■ **THE DATA**:

☆ ☆ ☆ ☆ ☆

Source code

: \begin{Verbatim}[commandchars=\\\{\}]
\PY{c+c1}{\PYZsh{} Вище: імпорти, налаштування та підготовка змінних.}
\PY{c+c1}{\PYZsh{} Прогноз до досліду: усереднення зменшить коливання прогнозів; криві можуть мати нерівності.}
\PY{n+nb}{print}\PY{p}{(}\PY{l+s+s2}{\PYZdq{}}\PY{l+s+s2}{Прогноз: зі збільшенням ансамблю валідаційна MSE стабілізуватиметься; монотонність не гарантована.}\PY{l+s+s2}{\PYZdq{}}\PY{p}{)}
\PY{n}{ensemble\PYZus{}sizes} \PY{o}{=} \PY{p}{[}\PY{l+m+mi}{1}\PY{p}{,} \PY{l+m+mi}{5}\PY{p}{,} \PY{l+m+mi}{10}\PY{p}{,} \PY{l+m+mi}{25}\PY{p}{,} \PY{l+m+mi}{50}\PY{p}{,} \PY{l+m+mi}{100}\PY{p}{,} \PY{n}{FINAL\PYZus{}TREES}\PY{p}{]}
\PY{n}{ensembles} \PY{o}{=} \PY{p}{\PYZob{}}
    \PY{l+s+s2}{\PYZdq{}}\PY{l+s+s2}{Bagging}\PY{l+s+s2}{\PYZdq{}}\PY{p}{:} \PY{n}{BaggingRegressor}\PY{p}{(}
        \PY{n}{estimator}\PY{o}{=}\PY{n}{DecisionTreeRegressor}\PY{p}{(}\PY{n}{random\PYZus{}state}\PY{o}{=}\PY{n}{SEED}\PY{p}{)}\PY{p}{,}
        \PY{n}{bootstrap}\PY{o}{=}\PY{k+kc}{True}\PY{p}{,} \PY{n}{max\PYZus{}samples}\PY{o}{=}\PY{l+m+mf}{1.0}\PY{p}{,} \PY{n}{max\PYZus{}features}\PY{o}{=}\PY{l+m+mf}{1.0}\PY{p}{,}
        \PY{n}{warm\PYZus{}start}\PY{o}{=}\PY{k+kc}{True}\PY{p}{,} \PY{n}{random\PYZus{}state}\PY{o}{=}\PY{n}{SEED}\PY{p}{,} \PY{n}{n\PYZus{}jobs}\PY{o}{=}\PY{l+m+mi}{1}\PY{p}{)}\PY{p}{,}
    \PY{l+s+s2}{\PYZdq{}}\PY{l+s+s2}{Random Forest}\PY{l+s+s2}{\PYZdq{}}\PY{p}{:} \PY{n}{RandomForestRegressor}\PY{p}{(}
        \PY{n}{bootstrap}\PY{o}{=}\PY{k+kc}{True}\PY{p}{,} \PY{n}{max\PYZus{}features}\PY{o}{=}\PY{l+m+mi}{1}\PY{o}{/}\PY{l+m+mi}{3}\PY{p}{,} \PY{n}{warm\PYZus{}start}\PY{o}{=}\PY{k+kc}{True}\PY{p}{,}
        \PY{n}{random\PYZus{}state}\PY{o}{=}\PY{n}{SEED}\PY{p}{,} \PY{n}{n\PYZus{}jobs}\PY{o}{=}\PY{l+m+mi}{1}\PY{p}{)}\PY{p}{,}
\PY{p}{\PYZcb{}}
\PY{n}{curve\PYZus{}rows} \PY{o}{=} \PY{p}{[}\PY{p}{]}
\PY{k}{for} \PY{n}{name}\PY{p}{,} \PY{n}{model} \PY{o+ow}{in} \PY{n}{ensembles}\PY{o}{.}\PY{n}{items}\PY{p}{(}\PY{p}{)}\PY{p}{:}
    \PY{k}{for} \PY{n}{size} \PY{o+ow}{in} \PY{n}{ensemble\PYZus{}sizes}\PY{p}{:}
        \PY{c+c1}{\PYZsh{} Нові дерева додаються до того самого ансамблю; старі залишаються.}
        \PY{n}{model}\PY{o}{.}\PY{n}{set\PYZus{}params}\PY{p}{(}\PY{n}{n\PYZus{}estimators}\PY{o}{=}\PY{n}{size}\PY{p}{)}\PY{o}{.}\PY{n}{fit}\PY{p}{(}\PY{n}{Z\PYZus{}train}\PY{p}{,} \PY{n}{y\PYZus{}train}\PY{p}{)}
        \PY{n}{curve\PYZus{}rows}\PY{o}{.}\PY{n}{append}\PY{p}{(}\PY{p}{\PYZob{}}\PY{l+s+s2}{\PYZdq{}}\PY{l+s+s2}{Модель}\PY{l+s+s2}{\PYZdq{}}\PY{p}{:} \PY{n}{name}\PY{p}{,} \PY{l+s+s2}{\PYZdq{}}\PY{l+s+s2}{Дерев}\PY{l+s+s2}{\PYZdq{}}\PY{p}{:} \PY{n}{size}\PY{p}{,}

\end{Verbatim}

☆ ☆ ☆ ☆ ☆

■ **ASSIGNMENT**: Copy every line from the records above that contains the string "curve".

■ **TASK ANSWER**:
\PY{n}{curve\PYZus{}rows} \PY{o}{=} \PY{p}{[}\PY{p}{]}
        \PY{n}{curve\PYZus{}rows}\PY{o}{.}\PY{n}{append}\PY{p}{(}\PY{p}{\PYZob{}}\PY{l+s+s2}{\PYZdq{}}\PY{l+s+s2}{Модель}\PY{l+s+s2}{\PYZdq{}}\PY{p}{:} \PY{n}{name}\PY{p}{,} \PY{l+s+s2}{\PYZdq{}}\PY{l+s+s2}{Дерев}\PY{l+s+s2}{\PYZdq{}}\PY{p}{:} \PY{n}{size}\PY{p}{,}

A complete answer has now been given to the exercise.